Despite improvements in surgical technique, refinements in adjuvant intravesical therapy, and small, but real increased disease specific survival with chemotherapy, there has been no real change in the age-adjusted total mortality rate in urothelial carcinoma in the past 20 years (5). Patients with low grade stage Ta disease have as little as a 5% chance of progression and even smaller risk of bladder cancer specific mortality (6). Patients who present with high grade stage ≥ T2 disease may have a somewhat fixed 70% 5 year disease specific survival. In contrast, patients who present with HRSBT have a lethal disease in a potentially curable form.

There are only a few series of patients with HRSBT that have undergone cystectomy at diagnosis; therefore, the 83% 10 year disease specific survival rate reported in one early cystectomy study could have been underestimated (7). In comparison, the 10 year disease specific survival rate of patients with HRSBT in a randomized clinical trial of Bacillus Calmette-Guerin therapy was only 70% (8). A further study has shown that as use of IVT for HRSBT increased, survival of patients who eventually undergo radical cystectomy has dramatically decreased (9). In fact, patients with HRSBT who progress to muscle invasive disease while undergoing IVT have a 10 year disease specific survival of only 27% (7). Reasons for such dramatic differences in survival are multifactorial; however, there is evidence to support the concept that the risk of death from under or untreated high risk disease increases with time.

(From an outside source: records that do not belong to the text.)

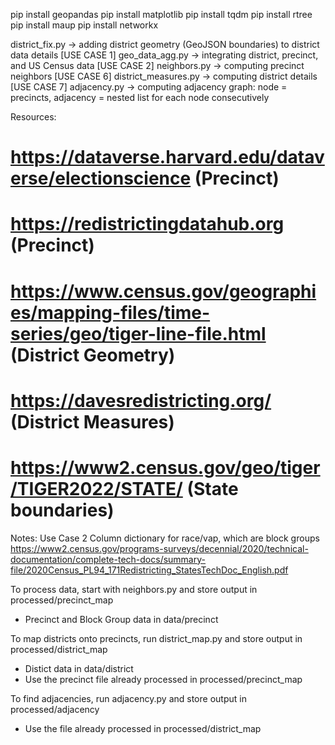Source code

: pip install geopandas
pip install matplotlib
pip install tqdm
pip install rtree
pip install maup
pip install networkx

district_fix.py -> adding district geometry (GeoJSON boundaries) to district data details
[USE CASE 1] geo_data_agg.py -> integrating district, precinct, and US Census data
[USE CASE 2] neighbors.py -> computing precinct neighbors 
[USE CASE 6] district_measures.py -> computing district details
[USE CASE 7] adjacency.py -> computing adjacency graph: node = precincts, adjacency = nested list for each node consecutively

Resources:
# https://dataverse.harvard.edu/dataverse/electionscience (Precinct)
# https://redistrictingdatahub.org (Precinct)
# https://www.census.gov/geographies/mapping-files/time-series/geo/tiger-line-file.html (District Geometry)
# https://davesredistricting.org/ (District Measures)
# https://www2.census.gov/geo/tiger/TIGER2022/STATE/ (State boundaries)

Notes:
Use Case 2 Column dictionary for race/vap, which are block groups
https://www2.census.gov/programs-surveys/decennial/2020/technical-documentation/complete-tech-docs/summary-file/2020Census_PL94_171Redistricting_StatesTechDoc_English.pdf

To process data, start with neighbors.py and store output in processed/precinct_map
- Precinct and Block Group data in data/precinct

To map districts onto precincts, run district_map.py and store output in processed/district_map
- Distict data in data/district
- Use the precinct file already processed in processed/precinct_map

To find adjacencies, run adjacency.py and store output in processed/adjacency
- Use the file already processed in processed/district_map
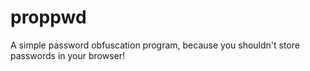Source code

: # proppwd
A simple password obfuscation program, because you shouldn't store passwords in your browser!
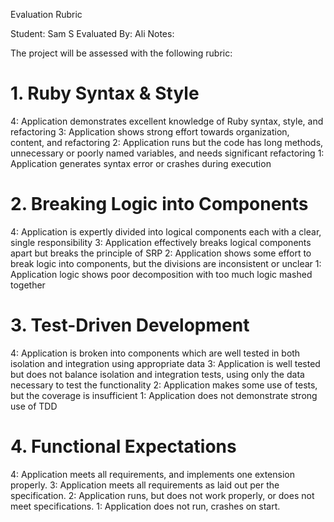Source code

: Evaluation Rubric

Student: Sam S
Evaluated By: Ali
Notes:

The project will be assessed with the following rubric:

# 1. Ruby Syntax & Style

4: Application demonstrates excellent knowledge of Ruby syntax, style, and refactoring
3: Application shows strong effort towards organization, content, and refactoring
2: Application runs but the code has long methods, unnecessary or poorly named variables, and needs significant refactoring
1: Application generates syntax error or crashes during execution

# 2. Breaking Logic into Components

4: Application is expertly divided into logical components each with a clear, single responsibility
3: Application effectively breaks logical components apart but breaks the principle of SRP
2: Application shows some effort to break logic into components, but the divisions are inconsistent or unclear
1: Application logic shows poor decomposition with too much logic mashed together

# 3. Test-Driven Development

4: Application is broken into components which are well tested in both isolation and integration using appropriate data
3: Application is well tested but does not balance isolation and integration tests, using only the data necessary to test the functionality
2: Application makes some use of tests, but the coverage is insufficient
1: Application does not demonstrate strong use of TDD

# 4. Functional Expectations

4: Application meets all requirements, and implements one extension properly.
3: Application meets all requirements as laid out per the specification.
2: Application runs, but does not work properly, or does not meet specifications.
1: Application does not run, crashes on start.
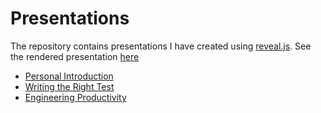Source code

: # Presentations

The repository contains presentations I have created using [reveal.js](https://github.com/hakimel/reveal.js).
See the rendered presentation [here](https://ww-daniel-mora.github.io/presentations/)
* [Personal Introduction](introduction/index.html)
* [Writing the Right Test](writing-the-right-test/index.html)
* [Engineering Productivity](productivity/index.html)
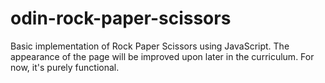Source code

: # odin-rock-paper-scissors
Basic implementation of Rock Paper Scissors using JavaScript.
The appearance of the page will be improved upon later in the curriculum. For now, it's purely functional.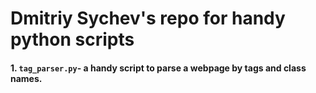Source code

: # Dmitriy Sychev's repo for handy python scripts
#### 1. `tag_parser.py`- a handy script to parse a webpage by tags and class names.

Three prior studies have evaluated the use of FISH in monitoring response to IVT in patients with HRSBT (10-12). The conclusion of these studies was that a positive post-IVT FISH is useful in predicting eventual relapse, with one study also showing a higher chance of progression. While these studies showed the important prognostic efficacy of FISH, no studies have suggested the use of FISH in order to prompt a change in management. Given the unsatisfactory high mortality in patients who progress during IVT, we believe that changes in the management of this group of UC patients are needed. With the goal of decreasing the time required to detect refractory or recurrent disease, we conducted this study to evaluate the usefulness of UroVysion FISH in patients undergoing IVT.

We found that a voided UroVysion performed immediately after completion of an IVT cycle had an accuracy of 71% in predicting findings on biopsy 6 weeks later. This is in agreement with the combined accuracy of cytology and cystoscopy in other reported studies (65-84%), (13-15) but can be achieved without any waiting period. Importantly, cytology was equivocal in one out of every three patients after IVT, potentially limiting its usefulness in this setting. The accuracy of UroVysion was lowered mainly by a PPV of 61%. However, in this group of patients with high risk disease, the ideal test may be one with a high NPV. In this study, the NPV of UroVysion testing was 85%. Thus, under these conditions, a negative UroVysion could be useful to select a group of patients who could be monitored for 6 more weeks prior to standard evaluation with cytology and cystoscopy. In addition, the accuracy of UroVysion in this study was significantly affected by both anticipatory positive FISH tests and by upper tract recurrence. Including these as “true positive” results this would increase the PPV to 78% and the overall accuracy of UroVysion to 81%. Patients who change from positive to negative or negative to positive have even higher NPV and PPV, respectively, although these data are based on a small sample size.

Although there has been a tendency to move away from post-IVT protocol biopsies based on published reports, (15) many randomized trials continue to employ protocol biopsy as the standard method of evaluation rather than cystoscopy alone (16). In our series, biopsy of all patients with a positive UroVysion test alone (negative cytology and cystoscopy) would have resulted in 6 extra biopsies. However, biopsy (or upper tract investigation) of all patients with only a positive UroVysion would have detected disease in 3 patients missed by routine cystoscopy and cytology. In addition, our data suggest that patients with a negative UroVysion can likely be safely monitored until the standard 3 month time point, as the 2 “false negative” cases showed “dysplasia” on biopsy which were treated clinically as a recurrence. Therefore, there were no failures of the UroVysion test to detect biopsy proven recurrence.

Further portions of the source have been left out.